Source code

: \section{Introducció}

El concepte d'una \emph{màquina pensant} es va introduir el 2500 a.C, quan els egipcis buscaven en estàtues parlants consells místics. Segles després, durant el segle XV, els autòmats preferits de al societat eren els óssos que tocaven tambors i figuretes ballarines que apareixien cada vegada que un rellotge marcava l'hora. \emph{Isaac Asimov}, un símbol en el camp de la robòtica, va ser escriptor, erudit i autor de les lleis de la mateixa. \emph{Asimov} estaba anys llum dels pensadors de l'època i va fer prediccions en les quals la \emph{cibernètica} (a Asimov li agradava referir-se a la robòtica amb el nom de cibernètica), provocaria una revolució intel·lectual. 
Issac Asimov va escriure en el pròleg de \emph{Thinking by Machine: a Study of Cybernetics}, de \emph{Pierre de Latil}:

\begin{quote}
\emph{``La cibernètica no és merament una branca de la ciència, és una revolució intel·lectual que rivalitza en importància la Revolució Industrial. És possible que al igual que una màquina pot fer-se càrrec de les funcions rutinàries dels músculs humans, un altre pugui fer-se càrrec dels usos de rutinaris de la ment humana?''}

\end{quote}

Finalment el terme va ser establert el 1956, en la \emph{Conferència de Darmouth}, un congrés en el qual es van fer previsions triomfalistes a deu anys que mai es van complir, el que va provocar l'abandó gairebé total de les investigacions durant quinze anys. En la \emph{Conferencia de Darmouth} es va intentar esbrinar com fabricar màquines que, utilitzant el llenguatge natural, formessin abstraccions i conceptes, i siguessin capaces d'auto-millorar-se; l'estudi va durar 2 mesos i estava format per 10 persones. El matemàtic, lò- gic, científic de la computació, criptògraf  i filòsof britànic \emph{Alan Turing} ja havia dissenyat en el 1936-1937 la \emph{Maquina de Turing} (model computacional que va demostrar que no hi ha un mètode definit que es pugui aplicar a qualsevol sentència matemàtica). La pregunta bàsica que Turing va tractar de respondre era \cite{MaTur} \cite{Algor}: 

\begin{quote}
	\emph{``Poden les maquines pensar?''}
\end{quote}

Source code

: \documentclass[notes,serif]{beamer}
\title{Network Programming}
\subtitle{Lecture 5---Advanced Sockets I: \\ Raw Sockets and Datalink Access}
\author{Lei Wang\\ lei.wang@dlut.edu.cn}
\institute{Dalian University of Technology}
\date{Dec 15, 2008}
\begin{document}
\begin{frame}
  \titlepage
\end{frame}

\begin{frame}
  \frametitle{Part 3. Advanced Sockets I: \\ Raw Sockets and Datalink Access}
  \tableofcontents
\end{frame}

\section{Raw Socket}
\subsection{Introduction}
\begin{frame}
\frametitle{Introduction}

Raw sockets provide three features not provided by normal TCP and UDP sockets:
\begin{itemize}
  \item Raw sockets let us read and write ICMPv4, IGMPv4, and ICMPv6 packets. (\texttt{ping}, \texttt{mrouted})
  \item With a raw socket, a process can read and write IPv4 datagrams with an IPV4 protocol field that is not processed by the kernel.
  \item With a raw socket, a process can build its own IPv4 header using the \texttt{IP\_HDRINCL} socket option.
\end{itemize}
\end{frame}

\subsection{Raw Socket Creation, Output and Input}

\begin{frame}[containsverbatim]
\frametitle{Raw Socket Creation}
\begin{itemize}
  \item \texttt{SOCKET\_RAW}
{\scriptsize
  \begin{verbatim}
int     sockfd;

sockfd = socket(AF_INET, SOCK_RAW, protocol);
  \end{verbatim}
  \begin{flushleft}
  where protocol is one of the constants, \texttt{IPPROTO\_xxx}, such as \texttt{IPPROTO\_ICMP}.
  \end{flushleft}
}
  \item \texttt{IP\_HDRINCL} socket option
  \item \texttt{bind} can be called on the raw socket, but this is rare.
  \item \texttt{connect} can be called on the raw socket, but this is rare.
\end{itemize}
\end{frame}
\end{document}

What needs to be done - Exact reproduction of all the material is needed.

Your solution -
Source code

: \section{Introducció}

El concepte d'una \emph{màquina pensant} es va introduir el 2500 a.C, quan els egipcis buscaven en estàtues parlants consells místics. Segles després, durant el segle XV, els autòmats preferits de al societat eren els óssos que tocaven tambors i figuretes ballarines que apareixien cada vegada que un rellotge marcava l'hora. \emph{Isaac Asimov}, un símbol en el camp de la robòtica, va ser escriptor, erudit i autor de les lleis de la mateixa. \emph{Asimov} estaba anys llum dels pensadors de l'època i va fer prediccions en les quals la \emph{cibernètica} (a Asimov li agradava referir-se a la robòtica amb el nom de cibernètica), provocaria una revolució intel·lectual. 
Issac Asimov va escriure en el pròleg de \emph{Thinking by Machine: a Study of Cybernetics}, de \emph{Pierre de Latil}:

\begin{quote}
\emph{``La cibernètica no és merament una branca de la ciència, és una revolució intel·lectual que rivalitza en importància la Revolució Industrial. És possible que al igual que una màquina pot fer-se càrrec de les funcions rutinàries dels músculs humans, un altre pugui fer-se càrrec dels usos de rutinaris de la ment humana?''}

\end{quote}

Finalment el terme va ser establert el 1956, en la \emph{Conferència de Darmouth}, un congrés en el qual es van fer previsions triomfalistes a deu anys que mai es van complir, el que va provocar l'abandó gairebé total de les investigacions durant quinze anys. En la \emph{Conferencia de Darmouth} es va intentar esbrinar com fabricar màquines que, utilitzant el llenguatge natural, formessin abstraccions i conceptes, i siguessin capaces d'auto-millorar-se; l'estudi va durar 2 mesos i estava format per 10 persones. El matemàtic, lò- gic, científic de la computació, criptògraf  i filòsof britànic \emph{Alan Turing} ja havia dissenyat en el 1936-1937 la \emph{Maquina de Turing} (model computacional que va demostrar que no hi ha un mètode definit que es pugui aplicar a qualsevol sentència matemàtica). La pregunta bàsica que Turing va tractar de respondre era \cite{MaTur} \cite{Algor}: 

\begin{quote}
	\emph{``Poden les maquines pensar?''}
\end{quote}

Source code

: \documentclass[notes,serif]{beamer}
\title{Network Programming}
\subtitle{Lecture 5---Advanced Sockets I: \\ Raw Sockets and Datalink Access}
\author{Lei Wang\\ lei.wang@dlut.edu.cn}
\institute{Dalian University of Technology}
\date{Dec 15, 2008}
\begin{document}
\begin{frame}
  \titlepage
\end{frame}

\begin{frame}
  \frametitle{Part 3. Advanced Sockets I: \\ Raw Sockets and Datalink Access}
  \tableofcontents
\end{frame}

\section{Raw Socket}
\subsection{Introduction}
\begin{frame}
\frametitle{Introduction}

Raw sockets provide three features not provided by normal TCP and UDP sockets:
\begin{itemize}
  \item Raw sockets let us read and write ICMPv4, IGMPv4, and ICMPv6 packets. (\texttt{ping}, \texttt{mrouted})
  \item With a raw socket, a process can read and write IPv4 datagrams with an IPV4 protocol field that is not processed by the kernel.
  \item With a raw socket, a process can build its own IPv4 header using the \texttt{IP\_HDRINCL} socket option.
\end{itemize}
\end{frame}

\subsection{Raw Socket Creation, Output and Input}

\begin{frame}[containsverbatim]
\frametitle{Raw Socket Creation}
\begin{itemize}
  \item \texttt{SOCKET\_RAW}
{\scriptsize
  \begin{verbatim}
int     sockfd;

sockfd = socket(AF_INET, SOCK_RAW, protocol);
  \end{verbatim}
  \begin{flushleft}
  where protocol is one of the constants, \texttt{IPPROTO\_xxx}, such as \texttt{IPPROTO\_ICMP}.
  \end{flushleft}
}
  \item \texttt{IP\_HDRINCL} socket option
  \item \texttt{bind} can be called on the raw socket, but this is rare.
  \item \texttt{connect} can be called on the raw socket, but this is rare.
\end{itemize}
\end{frame}
\end{document}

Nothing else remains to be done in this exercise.